# Transfer Learning

We'll review the idea of transfer learning and data augmentation.

The dataset we'll use is the "cats versus dogs" dataset from Kaggle.  It's a collection of cat and dog photos obtained from Flickr (yes, that's what happens when you blindly accept the terms of service-- your photos become public domain).

This notebook is taken from Francois Chollet's excellent [blog post](https://blog.keras.io/building-powerful-image-classification-models-using-very-little-data.html). Francois points out that when this dataset was first posted, the notes mentioned that a classifer that scored 60% would be very impressive and require "a major advance in the state of the art". That was in 2013. 

In [1]:
import numpy as np

In [2]:
from keras import backend as K
K.set_image_dim_ordering('tf')

Using TensorFlow backend.


In [3]:
from keras import applications
from keras.models import Model

# Data Augmentation

What happens if you don't have "enough" data for deep learning?  Here we have about 25,000 images to both train and validate our models. That's probably way too few examples for a convolutional network to generalize the statistics and fit good convolutional filters. However, this presents an opportunity. 

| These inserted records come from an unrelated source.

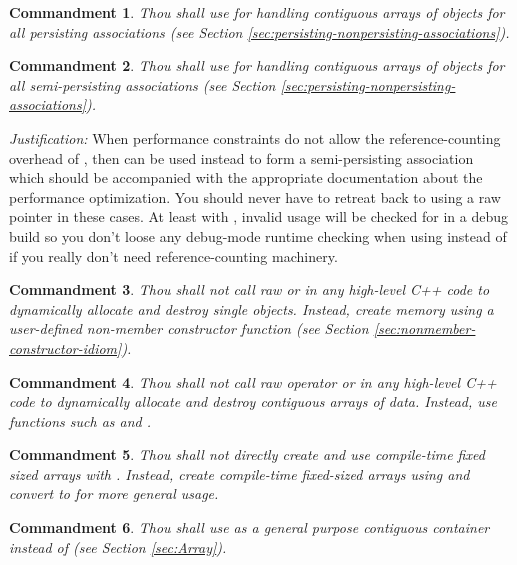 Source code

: \documentclass[pdf,ps2pdf,11pt]{SANDreport}
\newtheorem{commandment}{Commandment}
\begin{document}
\begin{commandment}
Thou shall use {} for handling contiguous arrays of
objects for all persisting associations (see Section
{}\ref{sec:persisting-nonpersisting-associations}).
\end{commandment}

\begin{commandment}\label{cmnd:arrayview-semi-persisting}
Thou shall use {} for handling contiguous arrays of
objects for all semi-persisting associations (see Section
{}\ref{sec:persisting-nonpersisting-associations}).
\end{commandment}
{}\textit{Justification:} When performance constraints do not allow
the reference-counting overhead of {}, then
{} can be used instead to form a semi-persisting
association which should be accompanied with the appropriate
documentation about the performance optimization.  You should never
have to retreat back to using a raw pointer in these cases.  At least
with {}, invalid usage will be checked for in a
debug build so you don't loose any debug-mode runtime checking when
using {} instead of {} if you
really don't need reference-counting machinery.

\begin{commandment}
Thou shall not call raw {} or {} in any
high-level C++ code to dynamically allocate and destroy single
objects.  Instead, create memory using a user-defined non-member
constructor function (see Section
{}\ref{sec:nonmember-constructor-idiom}).
\end{commandment}

\begin{commandment}
Thou shall not call raw operator {} or {} in any high-level C++ code to dynamically allocate and destroy
contiguous arrays of data.  Instead, use functions such as
{} and {}.
\end{commandment}

\begin{commandment}
Thou shall not directly create and use compile-time fixed sized arrays
with {}.  Instead, create compile-time fixed-sized arrays
using {} and convert to
{} for more general usage.
\end{commandment}

\begin{commandment}
Thou shall use {} as a general purpose
contiguous container instead of {} (see Section
{}\ref{sec:Array}).
\end{commandment}
\end{document}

Ideally, we want a classifier that can recognize cat versus dog regardless of where the cat is in the picture or how the cat is rotated or scaled. It'd be less useful to have a classifier that only works well when the cat is centered and in perfect focus. (Will a cat stand still for that long?)

So what if we take our original photos and rotate, translate, flip, zoom, and blur them at random? Keras has a tool called ImageDataGenerator which does just that. It uses openCV to rotate, shift, shear, and zoom photos randomly as they are fed into the model for training. So every time the model sees the picture it looks slightly different. Hence one photo can become 100.


In [4]:
from keras.preprocessing.image import ImageDataGenerator

datagen = ImageDataGenerator(
        rotation_range=40,
        width_shift_range=0.2,
        height_shift_range=0.2,
        rescale=1./255,
        shear_range=0.2,
        zoom_range=0.2,
        horizontal_flip=True,
        fill_mode='nearest')


# Image Data Generator

Here's so code that just shows the image generator in action.  We'll take a cat image (cat.0.jpg), run it through our data generator, and save 20 "versions" of the image-- each one is slightly different. In practice, we don't actually save these pictures, but this is just a way for us to view what is happening under the hood.

In [5]:
from keras.preprocessing.image import ImageDataGenerator, array_to_img, img_to_array, load_img

datagen = ImageDataGenerator(
        rotation_range=40,
        width_shift_range=0.2,
        height_shift_range=0.2,
        shear_range=0.2,
        zoom_range=0.2,
        horizontal_flip=True,
        fill_mode='nearest')

img = load_img('data/train/cats/cat.0.jpg')  # this is a PIL image
x = img_to_array(img)  # this is a Numpy array with shape (3, 150, 150)
x = x.reshape((1,) + x.shape)  # this is a Numpy array with shape (1, 3, 150, 150)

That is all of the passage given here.